Based on a novel by Japanese author Yasutaka Tsutsui, Paprika is a 2006 animated movie brought to the big screen by respected anime director/writer Satoshi Kon. The film is currently available to buy in the UK thanks to Sony Pictures on both DVD and Blu Ray (woot, why isn’t it out on VHS? I refuse to upgrade my antiquated video cassette player!) Depending on where you shop you can snag a copy of this flick online for around a fiver, although I got my version as a freebie gift when subscribing to the excellent Asian entertainment magazine Neo.
The movie revolves around psychiatrist Doctor Atsuko Chiba who is treating patients with the aid of an experimental device called the DC Mini (not to be confused with the popular Apple iPod Mini.) Said doohickey allows the user to enter, view, record and interact with a sleeper’s dreams. As you can imagine the unit could prove to be an invaluable tool in analyzing a patient’s subconscious psyche, but as Chiba soon learns it can also be a dangerous gadget in the wrong hands. Early on in the film it is revealed that a prototype DC Mini has been stolen, from the research lab it was being developed at, and is linked to some nasty incidents were victims have fallen afoul of waking hallucinations.

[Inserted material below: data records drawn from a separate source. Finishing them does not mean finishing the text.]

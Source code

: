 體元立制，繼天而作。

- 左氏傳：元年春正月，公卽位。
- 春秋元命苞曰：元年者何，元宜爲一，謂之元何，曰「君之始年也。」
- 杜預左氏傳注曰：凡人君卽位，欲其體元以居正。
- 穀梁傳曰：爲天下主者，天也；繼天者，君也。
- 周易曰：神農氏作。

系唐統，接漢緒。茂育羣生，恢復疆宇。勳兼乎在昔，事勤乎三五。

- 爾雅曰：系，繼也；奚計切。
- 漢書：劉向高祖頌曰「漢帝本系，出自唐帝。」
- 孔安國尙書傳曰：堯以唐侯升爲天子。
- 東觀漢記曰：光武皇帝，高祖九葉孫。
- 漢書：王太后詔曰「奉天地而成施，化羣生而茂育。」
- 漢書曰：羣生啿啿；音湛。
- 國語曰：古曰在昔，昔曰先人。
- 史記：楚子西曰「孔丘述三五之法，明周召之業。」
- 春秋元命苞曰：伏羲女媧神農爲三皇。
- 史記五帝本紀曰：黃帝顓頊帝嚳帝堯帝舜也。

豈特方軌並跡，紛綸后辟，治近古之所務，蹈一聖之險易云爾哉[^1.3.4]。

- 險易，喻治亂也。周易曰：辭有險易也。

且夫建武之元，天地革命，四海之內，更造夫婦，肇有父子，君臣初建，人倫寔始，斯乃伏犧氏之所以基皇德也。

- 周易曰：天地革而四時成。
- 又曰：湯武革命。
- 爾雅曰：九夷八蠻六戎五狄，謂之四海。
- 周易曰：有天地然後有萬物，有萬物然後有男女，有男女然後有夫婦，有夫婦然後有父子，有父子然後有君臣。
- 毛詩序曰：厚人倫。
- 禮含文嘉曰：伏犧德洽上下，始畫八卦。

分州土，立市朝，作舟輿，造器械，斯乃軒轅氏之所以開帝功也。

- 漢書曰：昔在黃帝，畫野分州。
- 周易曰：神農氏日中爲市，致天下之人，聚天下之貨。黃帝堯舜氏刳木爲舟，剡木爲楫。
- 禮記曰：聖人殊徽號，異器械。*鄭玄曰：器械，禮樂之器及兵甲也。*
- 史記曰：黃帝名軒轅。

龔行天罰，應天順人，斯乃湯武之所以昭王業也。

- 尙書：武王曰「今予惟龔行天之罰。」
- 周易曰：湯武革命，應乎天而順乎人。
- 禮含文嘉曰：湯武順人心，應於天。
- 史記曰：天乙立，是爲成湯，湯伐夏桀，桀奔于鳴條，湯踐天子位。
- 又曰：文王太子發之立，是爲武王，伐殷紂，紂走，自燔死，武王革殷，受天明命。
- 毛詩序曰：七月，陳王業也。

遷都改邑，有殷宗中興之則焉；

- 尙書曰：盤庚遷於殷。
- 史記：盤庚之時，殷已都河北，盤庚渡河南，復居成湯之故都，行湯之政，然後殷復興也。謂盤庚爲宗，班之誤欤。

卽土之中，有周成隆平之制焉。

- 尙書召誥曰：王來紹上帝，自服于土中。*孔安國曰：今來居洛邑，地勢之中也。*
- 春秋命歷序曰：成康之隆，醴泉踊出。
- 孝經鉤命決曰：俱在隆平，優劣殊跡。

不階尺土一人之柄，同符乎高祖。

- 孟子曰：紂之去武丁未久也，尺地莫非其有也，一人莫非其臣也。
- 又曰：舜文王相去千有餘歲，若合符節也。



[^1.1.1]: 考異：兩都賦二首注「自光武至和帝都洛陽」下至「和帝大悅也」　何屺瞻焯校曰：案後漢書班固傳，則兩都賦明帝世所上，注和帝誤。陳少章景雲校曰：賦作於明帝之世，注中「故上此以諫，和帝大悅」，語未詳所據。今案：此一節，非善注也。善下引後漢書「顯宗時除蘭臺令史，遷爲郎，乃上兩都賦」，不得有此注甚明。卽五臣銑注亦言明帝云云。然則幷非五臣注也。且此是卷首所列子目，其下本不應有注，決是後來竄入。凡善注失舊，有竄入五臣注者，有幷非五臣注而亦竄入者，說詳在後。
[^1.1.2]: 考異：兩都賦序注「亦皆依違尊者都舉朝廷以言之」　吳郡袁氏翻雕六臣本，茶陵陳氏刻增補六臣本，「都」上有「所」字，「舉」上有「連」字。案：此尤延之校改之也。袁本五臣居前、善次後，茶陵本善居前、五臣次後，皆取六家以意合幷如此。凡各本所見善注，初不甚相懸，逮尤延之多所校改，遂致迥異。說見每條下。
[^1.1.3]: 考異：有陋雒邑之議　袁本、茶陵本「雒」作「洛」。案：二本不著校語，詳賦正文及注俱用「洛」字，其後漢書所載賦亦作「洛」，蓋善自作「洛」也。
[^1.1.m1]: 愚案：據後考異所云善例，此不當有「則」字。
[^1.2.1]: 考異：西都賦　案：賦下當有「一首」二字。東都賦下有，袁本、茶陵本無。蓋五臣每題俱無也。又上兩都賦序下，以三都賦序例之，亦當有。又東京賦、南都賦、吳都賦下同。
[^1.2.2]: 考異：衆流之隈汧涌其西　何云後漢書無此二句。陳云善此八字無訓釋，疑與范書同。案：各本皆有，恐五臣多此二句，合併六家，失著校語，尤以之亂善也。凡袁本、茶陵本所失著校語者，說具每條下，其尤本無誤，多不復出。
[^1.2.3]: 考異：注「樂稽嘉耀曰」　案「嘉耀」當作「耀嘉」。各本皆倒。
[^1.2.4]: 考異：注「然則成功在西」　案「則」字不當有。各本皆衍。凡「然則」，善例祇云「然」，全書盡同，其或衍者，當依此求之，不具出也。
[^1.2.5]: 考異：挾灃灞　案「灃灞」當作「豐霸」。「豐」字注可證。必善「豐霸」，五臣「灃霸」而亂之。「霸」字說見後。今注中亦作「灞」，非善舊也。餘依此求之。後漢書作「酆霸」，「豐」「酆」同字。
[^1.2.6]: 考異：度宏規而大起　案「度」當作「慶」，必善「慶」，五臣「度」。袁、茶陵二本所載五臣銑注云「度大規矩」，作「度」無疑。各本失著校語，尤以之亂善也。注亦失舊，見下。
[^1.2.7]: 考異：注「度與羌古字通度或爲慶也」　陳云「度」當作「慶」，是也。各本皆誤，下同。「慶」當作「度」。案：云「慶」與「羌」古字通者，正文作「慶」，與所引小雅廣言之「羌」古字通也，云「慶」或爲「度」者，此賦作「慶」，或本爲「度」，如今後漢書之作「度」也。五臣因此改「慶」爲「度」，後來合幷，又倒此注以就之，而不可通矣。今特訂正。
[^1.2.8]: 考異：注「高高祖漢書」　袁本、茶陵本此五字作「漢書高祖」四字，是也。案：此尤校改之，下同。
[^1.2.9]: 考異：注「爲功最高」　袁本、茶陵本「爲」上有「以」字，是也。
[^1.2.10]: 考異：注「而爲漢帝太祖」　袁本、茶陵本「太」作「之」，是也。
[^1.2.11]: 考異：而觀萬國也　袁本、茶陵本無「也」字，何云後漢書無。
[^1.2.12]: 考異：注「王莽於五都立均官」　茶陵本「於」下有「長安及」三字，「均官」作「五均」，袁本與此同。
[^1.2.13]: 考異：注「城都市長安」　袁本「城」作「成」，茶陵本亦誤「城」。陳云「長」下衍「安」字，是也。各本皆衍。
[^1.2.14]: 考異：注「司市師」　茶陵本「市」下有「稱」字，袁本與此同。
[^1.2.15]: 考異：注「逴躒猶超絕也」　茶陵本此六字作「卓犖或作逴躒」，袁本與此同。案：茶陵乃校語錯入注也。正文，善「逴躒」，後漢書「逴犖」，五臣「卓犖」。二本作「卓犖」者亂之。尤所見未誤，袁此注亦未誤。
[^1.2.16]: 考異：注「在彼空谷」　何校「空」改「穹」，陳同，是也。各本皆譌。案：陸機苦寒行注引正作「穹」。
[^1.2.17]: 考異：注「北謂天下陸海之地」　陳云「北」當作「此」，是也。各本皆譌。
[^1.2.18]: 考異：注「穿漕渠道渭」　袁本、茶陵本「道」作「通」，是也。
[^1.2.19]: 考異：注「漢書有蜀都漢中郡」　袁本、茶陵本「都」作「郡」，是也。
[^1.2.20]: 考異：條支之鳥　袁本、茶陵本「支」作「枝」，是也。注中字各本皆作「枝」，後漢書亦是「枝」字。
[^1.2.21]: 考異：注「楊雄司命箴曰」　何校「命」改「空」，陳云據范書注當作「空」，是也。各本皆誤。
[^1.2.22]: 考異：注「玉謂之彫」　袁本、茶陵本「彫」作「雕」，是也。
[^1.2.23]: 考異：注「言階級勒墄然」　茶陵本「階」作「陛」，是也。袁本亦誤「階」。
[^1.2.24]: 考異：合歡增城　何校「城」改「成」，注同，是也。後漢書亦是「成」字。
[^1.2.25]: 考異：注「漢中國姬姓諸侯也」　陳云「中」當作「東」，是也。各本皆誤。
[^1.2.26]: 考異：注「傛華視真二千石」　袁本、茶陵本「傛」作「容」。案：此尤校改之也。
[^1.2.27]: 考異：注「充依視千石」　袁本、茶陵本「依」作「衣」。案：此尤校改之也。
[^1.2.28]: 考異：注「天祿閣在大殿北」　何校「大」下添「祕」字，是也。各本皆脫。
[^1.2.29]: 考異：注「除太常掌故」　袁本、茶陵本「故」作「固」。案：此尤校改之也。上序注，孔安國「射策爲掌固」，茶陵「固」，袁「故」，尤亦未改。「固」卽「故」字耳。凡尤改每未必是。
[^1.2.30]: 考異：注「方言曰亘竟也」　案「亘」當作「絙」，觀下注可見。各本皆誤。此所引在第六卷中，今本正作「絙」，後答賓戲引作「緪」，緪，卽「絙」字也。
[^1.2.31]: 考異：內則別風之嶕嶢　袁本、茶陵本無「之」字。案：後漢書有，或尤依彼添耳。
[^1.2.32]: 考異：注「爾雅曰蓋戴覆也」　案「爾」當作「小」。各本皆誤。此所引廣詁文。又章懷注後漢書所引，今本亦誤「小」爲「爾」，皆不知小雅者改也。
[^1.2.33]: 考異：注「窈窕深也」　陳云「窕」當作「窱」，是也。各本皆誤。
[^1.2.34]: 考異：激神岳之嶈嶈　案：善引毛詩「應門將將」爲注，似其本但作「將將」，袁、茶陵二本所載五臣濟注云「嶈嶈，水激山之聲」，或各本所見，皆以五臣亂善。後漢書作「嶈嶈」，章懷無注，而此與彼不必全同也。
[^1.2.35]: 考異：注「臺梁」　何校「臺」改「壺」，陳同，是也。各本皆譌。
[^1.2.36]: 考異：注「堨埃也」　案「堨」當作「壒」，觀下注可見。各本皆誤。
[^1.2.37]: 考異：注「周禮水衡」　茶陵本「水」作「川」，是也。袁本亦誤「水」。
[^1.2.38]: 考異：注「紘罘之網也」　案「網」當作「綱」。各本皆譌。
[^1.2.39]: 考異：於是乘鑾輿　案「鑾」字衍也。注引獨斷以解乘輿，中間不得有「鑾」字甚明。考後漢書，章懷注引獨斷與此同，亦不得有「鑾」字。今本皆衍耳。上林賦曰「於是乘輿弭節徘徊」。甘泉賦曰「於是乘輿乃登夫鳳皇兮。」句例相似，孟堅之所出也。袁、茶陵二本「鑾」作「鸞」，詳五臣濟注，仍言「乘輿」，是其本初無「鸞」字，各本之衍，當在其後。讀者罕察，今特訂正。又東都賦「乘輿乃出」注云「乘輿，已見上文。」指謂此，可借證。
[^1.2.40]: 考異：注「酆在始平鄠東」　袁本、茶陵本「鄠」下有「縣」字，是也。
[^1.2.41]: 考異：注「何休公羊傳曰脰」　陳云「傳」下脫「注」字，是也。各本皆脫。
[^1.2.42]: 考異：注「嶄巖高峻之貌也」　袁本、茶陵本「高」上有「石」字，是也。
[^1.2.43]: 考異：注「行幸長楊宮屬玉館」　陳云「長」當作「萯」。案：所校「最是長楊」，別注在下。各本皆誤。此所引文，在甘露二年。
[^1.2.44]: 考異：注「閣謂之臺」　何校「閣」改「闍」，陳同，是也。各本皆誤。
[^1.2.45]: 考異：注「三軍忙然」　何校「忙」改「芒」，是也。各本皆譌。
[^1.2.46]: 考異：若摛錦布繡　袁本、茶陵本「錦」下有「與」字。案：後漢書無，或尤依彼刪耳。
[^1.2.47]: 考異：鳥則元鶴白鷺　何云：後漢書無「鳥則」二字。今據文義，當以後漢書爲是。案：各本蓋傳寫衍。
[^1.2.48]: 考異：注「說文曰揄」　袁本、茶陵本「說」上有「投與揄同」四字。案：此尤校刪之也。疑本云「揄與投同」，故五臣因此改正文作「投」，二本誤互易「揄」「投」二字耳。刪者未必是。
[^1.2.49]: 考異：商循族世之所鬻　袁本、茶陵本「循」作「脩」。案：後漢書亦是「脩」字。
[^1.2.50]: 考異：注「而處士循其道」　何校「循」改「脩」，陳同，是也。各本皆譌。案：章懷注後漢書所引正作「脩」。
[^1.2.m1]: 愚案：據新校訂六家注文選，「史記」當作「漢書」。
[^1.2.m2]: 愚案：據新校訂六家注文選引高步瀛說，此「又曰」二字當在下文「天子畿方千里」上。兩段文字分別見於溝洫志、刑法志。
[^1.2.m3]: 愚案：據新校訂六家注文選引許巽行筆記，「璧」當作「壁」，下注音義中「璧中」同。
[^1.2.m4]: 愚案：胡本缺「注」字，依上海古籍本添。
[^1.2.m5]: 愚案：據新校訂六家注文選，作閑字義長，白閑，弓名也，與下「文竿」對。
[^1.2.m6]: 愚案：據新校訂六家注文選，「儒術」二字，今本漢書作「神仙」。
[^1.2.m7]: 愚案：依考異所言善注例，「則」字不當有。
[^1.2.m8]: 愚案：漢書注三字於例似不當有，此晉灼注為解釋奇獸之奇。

Much of the film deals with the investigation into the Mini’s theft by detective Konakawa, who has been receiving counseling from Chiba, and his police partner Osanai. Chiba herself gets embroiled in the case along with colleagues Dr Tokita (the childlike fatso inventor of the mini) and veteran scientist Dr Shima when it is revealed that a former co-worker of theirs may be the culprit responsible for stealing the gizmo. Can they bring the perpetrator to justice before more people are harmed? It’s a race against time as the research chairman, who isn’t too happy about technology being used to invade the private dreams of an individual, threatens to scrap the DC Mini project due to the dangers of its misuse.
As you would expect from a Satoshi Kon movie the mystery being told will include a few twists and turns that challenge the viewer’s perception of what is real and what is fantasy. In this particular science fiction film the blurring of reality is explained by a machine, but the movie’s structure harkens back to Kon’s other works – notably the classic animated feature Perfect Blue and the anime series Paranoia Agent. Both those examples comprise of a case were illusion distorts the real world either due to delusions or supernatural means.
My issue with Paprika is that it feels like Kon is going back to the well and dredging up old ideas that have already been explored in his previous works. The surreal Perfect Blue and Paranoia Agent were genius storytelling that felt fresh and unique to anything else in the anime market. Paprika on the other hand is guilty of recycling both story and visual concepts from the aforementioned examples. Even the intriguing notion of exploring a slumbering person’s mind has been visited and arguably presented better in movies like Inception or The Cell.
From a strictly critical standpoint it could be argued that Paprika deserves a rating of at least four stars. It’s a competently put together film with a clever story, strong dialogue and gorgeous artwork/animation that can flip from realistic to a colorful explosion of zaniness at any time during the dream sequences. I didn’t however have much fun watching it, so as a viewer I can only award it three stars. Perhaps I would have enjoyed it more had I warmed to the characters, but none of them took my fancy. Chiba for example is too somber and composed for my liking (although her personality transforms when she enters the dream world and adopts the persona of her free spirited alter ego Paprika.)
What hurts the movie the most, in my eyes, would have to be the dull second act. It puts a damper on a strong opening that hooks viewers in with the fascinating idea of dream diving and a potentially engrossing heist mystery. Ironically the tale about dreams started to put me to sleep at the midway point due to the slow pacing. Thankfully the feature is saved by the final showdown – an exciting collage of weird dreams that proves to be an ophthalmic treat. Overall I would say Paprika isn’t Satoshi Kon’s best work, but his take on the land of nod isn’t a nightmare either.